There was no waiting to see what would happen next… the episode played automatically.
There were no spoilers, because the series, Altered Carbon, had just come out and there wasn’t any buzz about it yet.
We just curled up, stuffed our faces with popcorn, and had the opportunity to experience the entire wild ride.

That is very different from how we used to watch television.
I can still remember in seminary how obsessed I was with Grey’s Anatomy. On Fridays, a girlfriend and I would meet for coffee and we would recap the previous nights episode. There had been one particularly harrowing cliff-hanger and to spend an entire week waiting to see what would come next felt brutal. We spent most of our time debating whether or not we wanted to go online and glimpse at the spoilers on the fan sites to get a clue as to how the situation might turn out.
In the end, we decided we wouldn’t be able to concentrate on our class work if we didn’t know if the character lived or died… We were invested in the story, in the people… as ridiculous as it sounds, we needed some kind of hope, some glimpse that things were going to be okay. So we sought out every single spoiler alert we could find.

Over these past few weeks, we have ever so briefly followed the beginning of Jesus’ ministry. In reality, we’ve only scratched the surface, living mainly in the first chapter of Mark’s gospel. And already, we’ve encountered God, watched ordinary people become disciples, and have witnessed any number of miracles of healing.
The gospel of Mark moves so quickly from one moment to the next… just like those episodes on Netflix play automatically and keep you engaged for just one more…. In fact – I bet if you went home after worship today and opened your bible you’d find that reading through Mark is a breeze and it would be over before you realized it.
We find out Jesus has the power to not only cast out demons and heal, but to calm the waters and miraculously produce food out of crumbs. Like any great season of television, the energy is building towards triumph and freedom and release over the first eight chapters of Mark’s gospel.

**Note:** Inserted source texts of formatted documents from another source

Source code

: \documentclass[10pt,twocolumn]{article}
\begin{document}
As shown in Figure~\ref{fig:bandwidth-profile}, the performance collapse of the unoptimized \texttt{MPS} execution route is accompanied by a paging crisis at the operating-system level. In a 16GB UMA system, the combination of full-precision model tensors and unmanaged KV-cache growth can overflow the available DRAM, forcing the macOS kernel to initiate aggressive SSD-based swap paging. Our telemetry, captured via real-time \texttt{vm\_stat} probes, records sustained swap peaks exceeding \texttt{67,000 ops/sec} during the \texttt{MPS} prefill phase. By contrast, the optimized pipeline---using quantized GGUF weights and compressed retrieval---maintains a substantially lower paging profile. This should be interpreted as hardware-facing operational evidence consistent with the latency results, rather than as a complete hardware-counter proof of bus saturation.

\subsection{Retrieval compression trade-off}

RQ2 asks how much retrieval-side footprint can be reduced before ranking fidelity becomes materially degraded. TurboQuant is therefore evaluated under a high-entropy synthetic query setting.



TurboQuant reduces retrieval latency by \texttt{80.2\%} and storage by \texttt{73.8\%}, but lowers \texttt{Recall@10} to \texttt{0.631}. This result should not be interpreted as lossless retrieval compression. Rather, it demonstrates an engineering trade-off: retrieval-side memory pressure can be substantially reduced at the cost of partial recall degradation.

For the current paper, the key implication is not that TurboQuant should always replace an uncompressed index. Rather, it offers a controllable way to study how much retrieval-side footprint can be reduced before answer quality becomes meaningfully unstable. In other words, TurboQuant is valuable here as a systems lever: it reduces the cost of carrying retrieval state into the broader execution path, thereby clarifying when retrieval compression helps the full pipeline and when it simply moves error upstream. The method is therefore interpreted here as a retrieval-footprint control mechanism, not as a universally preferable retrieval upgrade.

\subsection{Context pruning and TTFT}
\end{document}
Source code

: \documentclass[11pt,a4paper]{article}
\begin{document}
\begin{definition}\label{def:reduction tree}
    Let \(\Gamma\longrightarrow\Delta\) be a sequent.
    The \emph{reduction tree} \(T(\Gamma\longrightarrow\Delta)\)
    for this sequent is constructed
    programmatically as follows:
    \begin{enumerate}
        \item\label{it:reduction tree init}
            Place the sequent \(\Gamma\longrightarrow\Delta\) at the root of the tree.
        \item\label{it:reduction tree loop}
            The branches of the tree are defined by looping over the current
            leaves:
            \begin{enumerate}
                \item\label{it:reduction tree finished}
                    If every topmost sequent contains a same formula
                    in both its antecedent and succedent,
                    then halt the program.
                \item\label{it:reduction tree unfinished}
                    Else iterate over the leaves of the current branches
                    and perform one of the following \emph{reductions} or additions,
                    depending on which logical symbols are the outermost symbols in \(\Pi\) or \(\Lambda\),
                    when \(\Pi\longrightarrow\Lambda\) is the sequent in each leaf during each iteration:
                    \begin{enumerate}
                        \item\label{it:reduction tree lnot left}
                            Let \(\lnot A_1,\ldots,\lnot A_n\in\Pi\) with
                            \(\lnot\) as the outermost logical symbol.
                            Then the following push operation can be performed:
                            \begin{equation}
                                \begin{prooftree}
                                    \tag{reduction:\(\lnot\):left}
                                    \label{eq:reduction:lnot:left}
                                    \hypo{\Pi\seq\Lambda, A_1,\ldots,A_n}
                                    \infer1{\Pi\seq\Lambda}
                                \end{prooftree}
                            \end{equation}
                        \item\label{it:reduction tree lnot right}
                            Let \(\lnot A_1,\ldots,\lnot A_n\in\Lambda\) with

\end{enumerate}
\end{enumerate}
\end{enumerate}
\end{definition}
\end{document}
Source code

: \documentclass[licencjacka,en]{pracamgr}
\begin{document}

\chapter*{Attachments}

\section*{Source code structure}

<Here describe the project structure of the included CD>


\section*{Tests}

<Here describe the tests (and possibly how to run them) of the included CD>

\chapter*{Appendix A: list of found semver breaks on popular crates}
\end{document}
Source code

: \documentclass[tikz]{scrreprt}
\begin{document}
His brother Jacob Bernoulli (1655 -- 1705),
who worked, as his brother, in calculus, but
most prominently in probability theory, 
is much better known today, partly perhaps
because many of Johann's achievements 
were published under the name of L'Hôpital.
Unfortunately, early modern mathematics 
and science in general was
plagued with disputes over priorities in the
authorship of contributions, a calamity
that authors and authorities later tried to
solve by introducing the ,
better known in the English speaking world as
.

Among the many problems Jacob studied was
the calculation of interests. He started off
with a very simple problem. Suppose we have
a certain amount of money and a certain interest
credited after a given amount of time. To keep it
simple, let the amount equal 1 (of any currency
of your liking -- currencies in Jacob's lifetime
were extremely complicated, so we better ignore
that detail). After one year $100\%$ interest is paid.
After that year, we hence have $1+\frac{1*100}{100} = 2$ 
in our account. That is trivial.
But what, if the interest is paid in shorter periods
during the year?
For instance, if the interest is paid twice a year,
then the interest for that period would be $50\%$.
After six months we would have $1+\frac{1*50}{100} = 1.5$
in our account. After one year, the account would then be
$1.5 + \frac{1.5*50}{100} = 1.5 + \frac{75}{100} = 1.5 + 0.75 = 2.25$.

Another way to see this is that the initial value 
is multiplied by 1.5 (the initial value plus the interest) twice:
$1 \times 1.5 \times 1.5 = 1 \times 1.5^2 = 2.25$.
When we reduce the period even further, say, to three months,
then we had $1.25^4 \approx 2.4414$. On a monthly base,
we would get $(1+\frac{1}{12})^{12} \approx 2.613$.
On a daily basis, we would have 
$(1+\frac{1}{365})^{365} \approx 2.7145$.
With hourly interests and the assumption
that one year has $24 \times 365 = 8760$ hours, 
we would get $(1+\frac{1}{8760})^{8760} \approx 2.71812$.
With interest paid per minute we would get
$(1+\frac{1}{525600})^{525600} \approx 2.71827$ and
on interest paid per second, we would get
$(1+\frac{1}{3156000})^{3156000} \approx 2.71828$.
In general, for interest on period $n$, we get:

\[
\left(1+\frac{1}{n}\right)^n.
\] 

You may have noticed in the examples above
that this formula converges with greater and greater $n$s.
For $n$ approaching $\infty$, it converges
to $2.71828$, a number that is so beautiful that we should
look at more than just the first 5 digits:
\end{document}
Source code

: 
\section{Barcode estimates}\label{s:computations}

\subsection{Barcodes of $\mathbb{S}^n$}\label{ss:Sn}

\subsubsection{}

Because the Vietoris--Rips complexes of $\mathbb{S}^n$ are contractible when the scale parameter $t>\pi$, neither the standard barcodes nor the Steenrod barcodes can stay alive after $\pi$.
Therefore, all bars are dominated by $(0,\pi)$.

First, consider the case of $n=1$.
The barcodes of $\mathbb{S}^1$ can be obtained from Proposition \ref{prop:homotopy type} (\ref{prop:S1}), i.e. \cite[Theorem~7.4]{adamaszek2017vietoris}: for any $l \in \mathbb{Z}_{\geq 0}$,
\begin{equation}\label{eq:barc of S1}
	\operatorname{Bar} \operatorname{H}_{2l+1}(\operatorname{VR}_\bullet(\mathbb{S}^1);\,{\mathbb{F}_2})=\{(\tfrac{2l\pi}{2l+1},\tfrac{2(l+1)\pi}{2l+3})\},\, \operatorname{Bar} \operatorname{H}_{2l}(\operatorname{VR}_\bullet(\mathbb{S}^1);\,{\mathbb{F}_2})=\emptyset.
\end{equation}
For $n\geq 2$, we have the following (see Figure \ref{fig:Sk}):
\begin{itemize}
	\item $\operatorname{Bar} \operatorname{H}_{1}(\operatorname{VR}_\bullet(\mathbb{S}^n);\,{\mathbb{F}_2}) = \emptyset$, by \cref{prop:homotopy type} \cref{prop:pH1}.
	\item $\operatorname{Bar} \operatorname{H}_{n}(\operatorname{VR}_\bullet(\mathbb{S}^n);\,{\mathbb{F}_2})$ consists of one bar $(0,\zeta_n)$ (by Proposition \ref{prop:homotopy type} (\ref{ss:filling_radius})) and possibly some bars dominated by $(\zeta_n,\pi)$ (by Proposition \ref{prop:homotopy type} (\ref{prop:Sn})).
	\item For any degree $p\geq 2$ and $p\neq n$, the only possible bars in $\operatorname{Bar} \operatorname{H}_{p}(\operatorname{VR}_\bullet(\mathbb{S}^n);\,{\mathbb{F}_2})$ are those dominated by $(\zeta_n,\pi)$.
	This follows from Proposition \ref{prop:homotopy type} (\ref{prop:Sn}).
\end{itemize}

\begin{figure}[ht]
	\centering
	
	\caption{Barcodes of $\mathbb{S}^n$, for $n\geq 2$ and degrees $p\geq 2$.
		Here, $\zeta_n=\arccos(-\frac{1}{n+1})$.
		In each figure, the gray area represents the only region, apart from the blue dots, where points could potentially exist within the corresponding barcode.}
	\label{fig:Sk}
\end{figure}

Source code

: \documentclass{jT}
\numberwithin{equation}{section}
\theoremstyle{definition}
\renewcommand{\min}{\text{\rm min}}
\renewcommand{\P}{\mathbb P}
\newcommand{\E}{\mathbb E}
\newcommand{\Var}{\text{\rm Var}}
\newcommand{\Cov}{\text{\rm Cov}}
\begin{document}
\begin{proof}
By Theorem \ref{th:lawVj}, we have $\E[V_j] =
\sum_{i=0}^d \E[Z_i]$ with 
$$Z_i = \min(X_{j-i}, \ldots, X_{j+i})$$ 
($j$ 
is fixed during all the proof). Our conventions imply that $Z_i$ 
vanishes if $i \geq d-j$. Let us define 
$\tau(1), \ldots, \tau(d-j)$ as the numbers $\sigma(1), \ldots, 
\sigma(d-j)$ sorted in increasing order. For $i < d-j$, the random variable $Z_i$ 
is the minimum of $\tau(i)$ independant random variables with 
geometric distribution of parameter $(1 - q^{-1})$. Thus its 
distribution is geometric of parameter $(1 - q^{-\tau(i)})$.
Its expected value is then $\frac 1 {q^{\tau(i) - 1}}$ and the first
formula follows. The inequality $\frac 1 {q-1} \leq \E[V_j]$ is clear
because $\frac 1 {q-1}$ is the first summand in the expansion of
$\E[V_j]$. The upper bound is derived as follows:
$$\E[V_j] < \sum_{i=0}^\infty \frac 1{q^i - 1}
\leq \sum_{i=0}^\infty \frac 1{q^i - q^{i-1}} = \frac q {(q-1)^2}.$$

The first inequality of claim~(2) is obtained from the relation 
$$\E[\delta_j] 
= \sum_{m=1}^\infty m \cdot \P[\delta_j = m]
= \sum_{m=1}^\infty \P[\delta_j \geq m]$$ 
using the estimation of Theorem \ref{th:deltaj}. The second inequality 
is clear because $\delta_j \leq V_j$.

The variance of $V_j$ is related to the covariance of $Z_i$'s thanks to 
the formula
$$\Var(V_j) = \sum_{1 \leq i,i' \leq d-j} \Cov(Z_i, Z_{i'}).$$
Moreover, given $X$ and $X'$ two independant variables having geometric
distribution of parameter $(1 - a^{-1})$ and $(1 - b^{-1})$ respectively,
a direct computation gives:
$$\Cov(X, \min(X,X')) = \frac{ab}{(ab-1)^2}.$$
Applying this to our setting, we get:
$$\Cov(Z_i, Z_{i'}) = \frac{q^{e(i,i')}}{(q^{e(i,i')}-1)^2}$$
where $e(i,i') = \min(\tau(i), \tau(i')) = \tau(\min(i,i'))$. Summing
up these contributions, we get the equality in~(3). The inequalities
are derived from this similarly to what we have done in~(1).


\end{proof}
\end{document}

And then we get to chapter 8.
As we reach the very end, Jesus begins to teach the disciples that the path towards victory and life and God’s salvation for all people was a journey through death.
He began to warn them about the suffering and rejection and brutal punishment that awaited.
And it was not an easy message to swallow. Peter even had the audacity to scold Jesus for saying such things.
Yet, this was the path before them.

Imagine, for just a moment, that you are in the very last episode of the season and THIS was the dialogue that was taking place.
You begin to realize that the next part of this story was going to look very different than the first. What was full of joy and celebration and miracles is going to be darker and more dangerous.
You are now invested in this journey, you’ve left everything you have to follow Jesus and now the path looks so different…
How are you going to make it through to the next season?
How are you going to manage the wait and the anxiety and the unknowing?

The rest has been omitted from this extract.